Bencana Alam Dalam Perspektif EKSOS THEORY
Indonesia ini ibarat rumah besar dengan halaman yang luas, dapur berapi, kamar penuh pepohonan, dan atap yang terbuat dari awan. Rumah yang kalau dilihat dari jauh tampak megah, tapi kalau didekati, banyak sudutnya yang mulai rapuh karena pemiliknya terlalu sibuk memperindah teras, lupa memperbaiki pondasi.
Rumah itu bukan sekadar tempat tinggal; ia sebuah organisme yang bernapas. Ketika satu sisi tersenggol, seluruh bangunannya ikut bergetar. Begitulah cara EKSOS THEORY membaca bencana: bukan sebagai hukuman, tetapi sebagai tubuh besar yang mencoba memberi sinyal bahwa ada yang salah dengan cara kita hidup.
Hujan deras, misalnya. Ia seperti tamu tua yang selalu datang dengan sopan, duduk perlahan, lalu menyapa daun, tanah, dan sungai. Tapi kini kedatangannya berubah jadi dramatis.
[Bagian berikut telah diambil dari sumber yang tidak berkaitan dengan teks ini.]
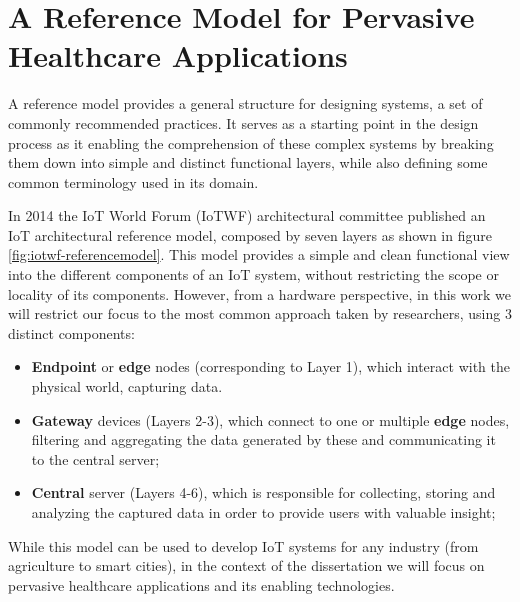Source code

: 
\section{A Reference Model for Pervasive Healthcare Applications}

A reference model provides a general structure for designing systems, a set of commonly recommended practices. It serves as a starting point in the design process as it enabling the comprehension of these complex systems by breaking them down into simple and distinct functional layers, while also defining some common terminology used in its domain. \bigskip

In 2014 the \acs{IoT} World Forum (IoTWF) architectural committee published an \acs{IoT} architectural reference model, composed by seven layers as shown in figure \ref{fig:iotwf-referencemodel}. This model provides a simple and clean functional view into the different components of an \acs{IoT} system, without restricting the scope or locality of its components. However, from a hardware perspective, in this work we will restrict our focus to the most common approach taken by researchers, using 3 distinct components: 

\begin{itemize}
    \item \textbf{Endpoint} or \textbf{edge} nodes (corresponding to Layer 1), which interact with the physical world, capturing data.
    \item \textbf{Gateway} devices (Layers 2-3), which connect to one or multiple \textbf{edge} nodes, filtering and aggregating the data generated by these and communicating it to the central server; 
    \item \textbf{Central} server (Layers 4-6), which is responsible for collecting, storing and analyzing the captured data in order to provide users with valuable insight;
\end{itemize}

While this model can be used to develop IoT systems for any industry (from agriculture to smart cities), in the context of the dissertation we will focus on pervasive healthcare applications and its enabling technologies. \bigskip


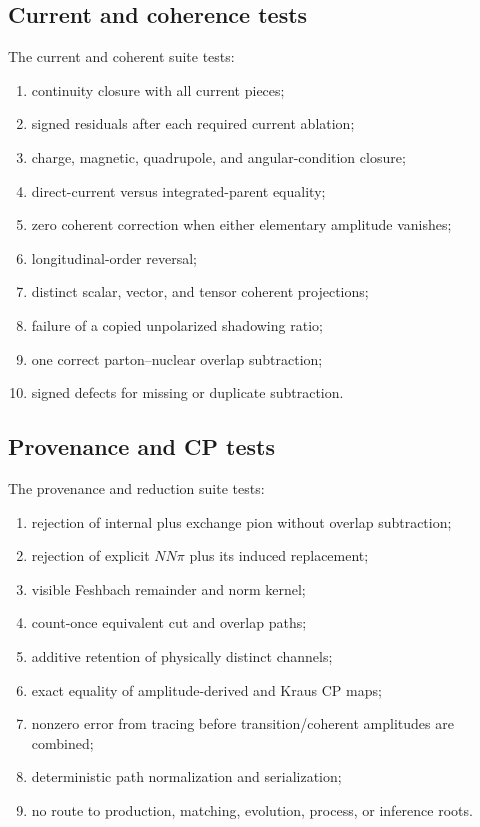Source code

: \documentclass[11pt]{article}
\begin{document}
\subsection{Current and coherence tests}

The current and coherent suite tests:
\begin{enumerate}
\item continuity closure with all current pieces;
\item signed residuals after each required current ablation;
\item charge, magnetic, quadrupole, and angular-condition closure;
\item direct-current versus integrated-parent equality;
\item zero coherent correction when either elementary amplitude vanishes;
\item longitudinal-order reversal;
\item distinct scalar, vector, and tensor coherent projections;
\item failure of a copied unpolarized shadowing ratio;
\item one correct parton--nuclear overlap subtraction;
\item signed defects for missing or duplicate subtraction.
\end{enumerate}

\subsection{Provenance and CP tests}

The provenance and reduction suite tests:
\begin{enumerate}
\item rejection of internal plus exchange pion without overlap subtraction;
\item rejection of explicit \(NN\pi\) plus its induced replacement;
\item visible Feshbach remainder and norm kernel;
\item count-once equivalent cut and overlap paths;
\item additive retention of physically distinct channels;
\item exact equality of amplitude-derived and Kraus CP maps;
\item nonzero error from tracing before transition/coherent amplitudes are
combined;
\item deterministic path normalization and serialization;
\item no route to production, matching, evolution, process, or inference
roots.
\end{enumerate}
\end{document}
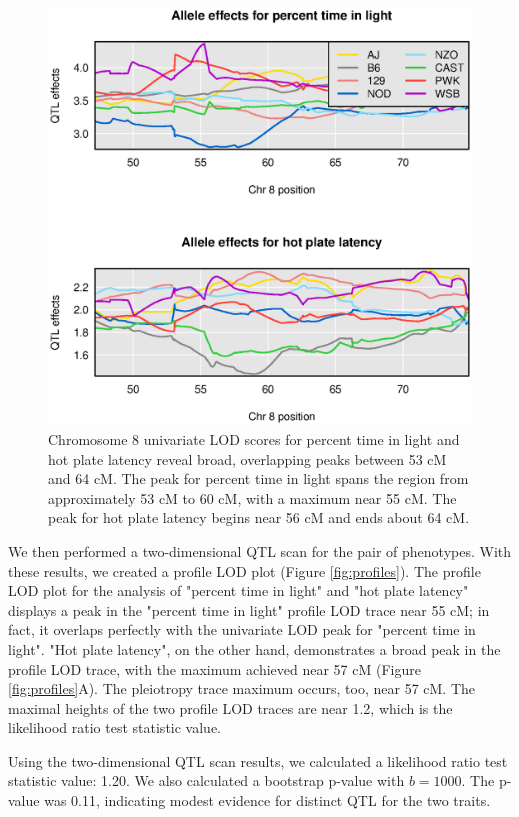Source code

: \documentclass[12pt,twoside, lineno]{gsajnl}
\begin{document}
\begin{figure}
\includegraphics[width = \textwidth]{../Rmd/coefs.eps}
\caption{Chromosome 8 univariate LOD scores for percent time in light
  and hot plate latency reveal broad, overlapping peaks between 53 cM
  and 64 cM. The peak for percent time in light spans the region from
  approximately 53 cM to 60 cM, with a maximum near 55 cM. The peak
  for hot plate latency begins near 56 cM and ends about 64 cM.}
\label{fig:chr8-effects}
\end{figure}




We then performed a two-dimensional QTL scan for the pair of
phenotypes. With these results, we created a profile LOD plot (Figure
\ref{fig:profiles}). The profile LOD plot for the analysis of "percent
time in light" and "hot plate latency" displays a peak in the "percent
time in light" profile LOD trace near 55 cM; in fact, it overlaps
perfectly with the univariate LOD peak for "percent time in light".
"Hot plate latency", on the other hand, demonstrates a broad peak in
the profile LOD trace, with the maximum achieved near 57 cM (Figure
\ref{fig:profiles}A). The pleiotropy trace maximum occurs, too, near
57 cM. The maximal heights of the two profile LOD traces are near 1.2,
which is the likelihood ratio test statistic value.

Using the two-dimensional QTL scan results, we calculated a likelihood
ratio test statistic value: 1.20. We also calculated a bootstrap
p-value with $b = 1000$. The p-value was 0.11, indicating modest
evidence for distinct QTL for the two traits.
\end{document}
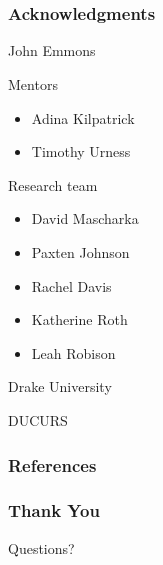 \documentclass{beamer}
\begin{document}
\section{}
\begin{frame}
	\frametitle{Acknowledgments}
		\begin{block} {John Emmons}
		\end{block}
		\begin{block} {Mentors}
		\begin{multicols}{2}
		\begin{itemize}
			\item Adina Kilpatrick
			\item Timothy Urness
		\end{itemize}
		\end{multicols}
		\end{block}
		\begin{block} {Research team}
		\begin{multicols}{2}
		\begin{itemize}
			\item David Mascharka
			\item Paxten Johnson
			\item Rachel Davis
			\item Katherine Roth
			\item Leah Robison
		\end{itemize}
		\end{multicols}
		\end{block}
		\begin{block} {Drake University}
		\end{block}
		\begin{block} {DUCURS}
		\end{block}
\end{frame}

\begin{frame}[t,allowframebreaks]
  \frametitle{References}
  \printbibliography
\end{frame}

\begin{frame}
	\frametitle{Thank You} 
	\begin{block}
		{\huge Questions?}
	\end{block}
\end{frame}
\end{document}
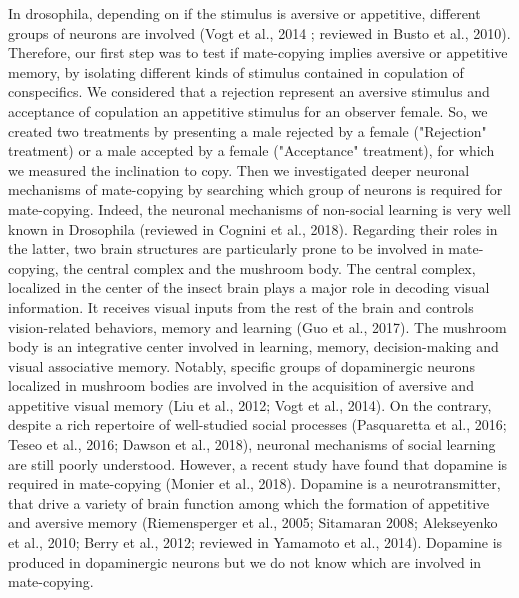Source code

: \documentclass[a4paper, 12pt]{article}
\begin{document}
	In drosophila, depending on if the stimulus is aversive or appetitive, different groups of neurons are involved (Vogt et al., 2014 ; reviewed in Busto et al., 2010). Therefore, our first step was to test if mate-copying implies aversive or appetitive memory, by isolating different kinds of stimulus contained in copulation of conspecifics. We considered that a rejection represent an aversive stimulus and acceptance of copulation an appetitive stimulus for an observer female. So, we created two treatments by presenting a male rejected by a female ("Rejection" treatment) or a male accepted by a female ("Acceptance" treatment), for which we measured the inclination to copy. 
	Then we investigated deeper neuronal mechanisms of mate-copying by searching which group of neurons is required for mate-copying. Indeed, the neuronal mechanisms of non-social learning is very well known in Drosophila (reviewed in Cognini et al., 2018). Regarding their roles in the latter, two brain structures are particularly prone to be involved in mate-copying, the central complex and the mushroom body. The central complex, localized in the center of the insect brain plays a major role in decoding visual information. It receives visual inputs from the rest of the brain and controls vision-related behaviors, memory and learning (Guo et al., 2017). The mushroom body is an integrative center involved in learning, memory, decision-making  and visual associative memory. Notably, specific groups of dopaminergic neurons localized in mushroom bodies are involved in the acquisition of aversive and appetitive visual  memory (Liu et al., 2012; Vogt et al., 2014). 
	On the contrary, despite a rich repertoire of well-studied social processes (Pasquaretta et al., 2016; Teseo et al., 2016; Dawson et al., 2018), neuronal mechanisms of social learning are still poorly understood. However, a recent study have found that dopamine is required in mate-copying (Monier et al., 2018). Dopamine is a neurotransmitter, that drive a  variety of brain function among which the formation of appetitive and aversive memory (Riemensperger et al., 2005; Sitamaran 2008; Alekseyenko et al., 2010; Berry et al., 2012; reviewed in Yamamoto et al., 2014). Dopamine is produced in dopaminergic neurons but we do not know which are involved in mate-copying. 
\end{document}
Begitu ia mengetuk pintu, rumah langsung kebanjiran. Bukan karena si tamu berubah, tetapi karena sofa, meja, dan lemari—alias hutan, tanah, dan sungai—sudah tidak pada tempatnya. Kita memindah-mindahkannya sembarangan, menyingkirkan pohon untuk lahan, mendangkalkan sungai untuk bangunan, dan menutup tanah dengan aspal. Maka ketika hujan datang, ia bingung: “Lho, rumahnya sudah lain?”
Dalam bahasa EKSOS, ini namanya relasi yang terputus. Seperti sahabat lama yang tak pernah ngobrol lagi, akhirnya salah paham. Hujan merasa ditolak, tanah merasa ditinggalkan, sungai merasa dipaksa menelan air lebih cepat dari kapasitasnya. Lalu terjadi banjir bandang—bukan tragedi alam, tetapi drama hubungan yang tidak dibereskan.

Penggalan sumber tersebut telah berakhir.